▸ **ABOUT THIS TASK**
Write out exactly, please, every line from the beginning of the entries to the line holding "Worker-Month & Shift", and no pictures.

*** Opening SOURCE DATA ***

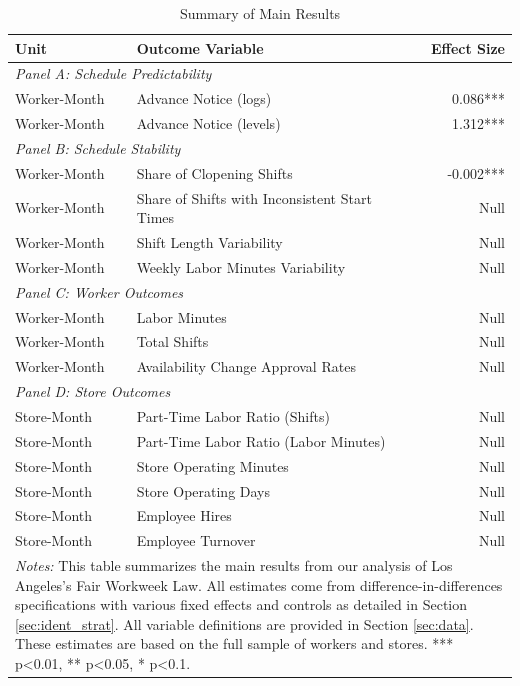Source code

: \documentclass[letterpaper,11pt,leqno]{article}
\theoremstyle{paper}
\begin{document}
\begin{table}[h]
\caption{Summary of Main Results}
\scriptsize
\centering
\begin{tabularx}{\textwidth}{lXr}
\toprule
\textbf{Unit} & \textbf{Outcome Variable} & \textbf{Effect Size} \\
\midrule
\multicolumn{3}{l}{\textit{Panel A: Schedule Predictability}} \\
Worker-Month & Advance Notice (logs) & 0.086*** \\
Worker-Month & Advance Notice (levels) & 1.312*** \\
\midrule
\multicolumn{3}{l}{\textit{Panel B: Schedule Stability}} \\
Worker-Month & Share of Clopening Shifts & -0.002*** \\
Worker-Month & Share of Shifts with Inconsistent Start Times & Null \\
Worker-Month & Shift Length Variability & Null \\
Worker-Month & Weekly Labor Minutes Variability & Null \\
\midrule
\multicolumn{3}{l}{\textit{Panel C: Worker Outcomes}} \\
Worker-Month & Labor Minutes & Null \\
Worker-Month & Total Shifts & Null \\
Worker-Month & Availability Change Approval Rates & Null \\
\midrule
\multicolumn{3}{l}{\textit{Panel D: Store Outcomes}} \\
Store-Month & Part-Time Labor Ratio (Shifts) & Null \\
Store-Month & Part-Time Labor Ratio (Labor Minutes) & Null \\
Store-Month & Store Operating Minutes & Null \\
Store-Month & Store Operating Days & Null \\
Store-Month & Employee Hires & Null \\
Store-Month & Employee Turnover & Null \\
\bottomrule
\multicolumn{3}{p{\textwidth}}{\scriptsize \textit{Notes:} This table summarizes the main results from our analysis of Los Angeles's Fair Workweek Law. All estimates come from difference-in-differences specifications with various fixed effects and controls as detailed in Section \ref{sec:ident_strat}. All variable definitions are provided in Section \ref{sec:data}. These estimates are based on the full sample of workers and stores. *** p<0.01, ** p<0.05, * p<0.1. } \\
\end{tabularx}
\label{table:results_summary}
\end{table}
\end{document}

*** Closing SOURCE DATA ***

▸ **EXERCISE OUTPUT**
Source code

: \documentclass[letterpaper,11pt,leqno]{article}
\theoremstyle{paper}
\begin{document}
\begin{table}[h]
\caption{Summary of Main Results}
\scriptsize
\centering
\begin{tabularx}{\textwidth}{lXr}
\toprule
\textbf{Unit} & \textbf{Outcome Variable} & \textbf{Effect Size} \\
\midrule
\multicolumn{3}{l}{\textit{Panel A: Schedule Predictability}} \\
Worker-Month & Advance Notice (logs) & 0.086*** \\
Worker-Month & Advance Notice (levels) & 1.312*** \\
\midrule
\multicolumn{3}{l}{\textit{Panel B: Schedule Stability}} \\
Worker-Month & Share of Clopening Shifts & -0.002*** \\
Worker-Month & Share of Shifts with Inconsistent Start Times & Null \\
Worker-Month & Shift Length Variability & Null \\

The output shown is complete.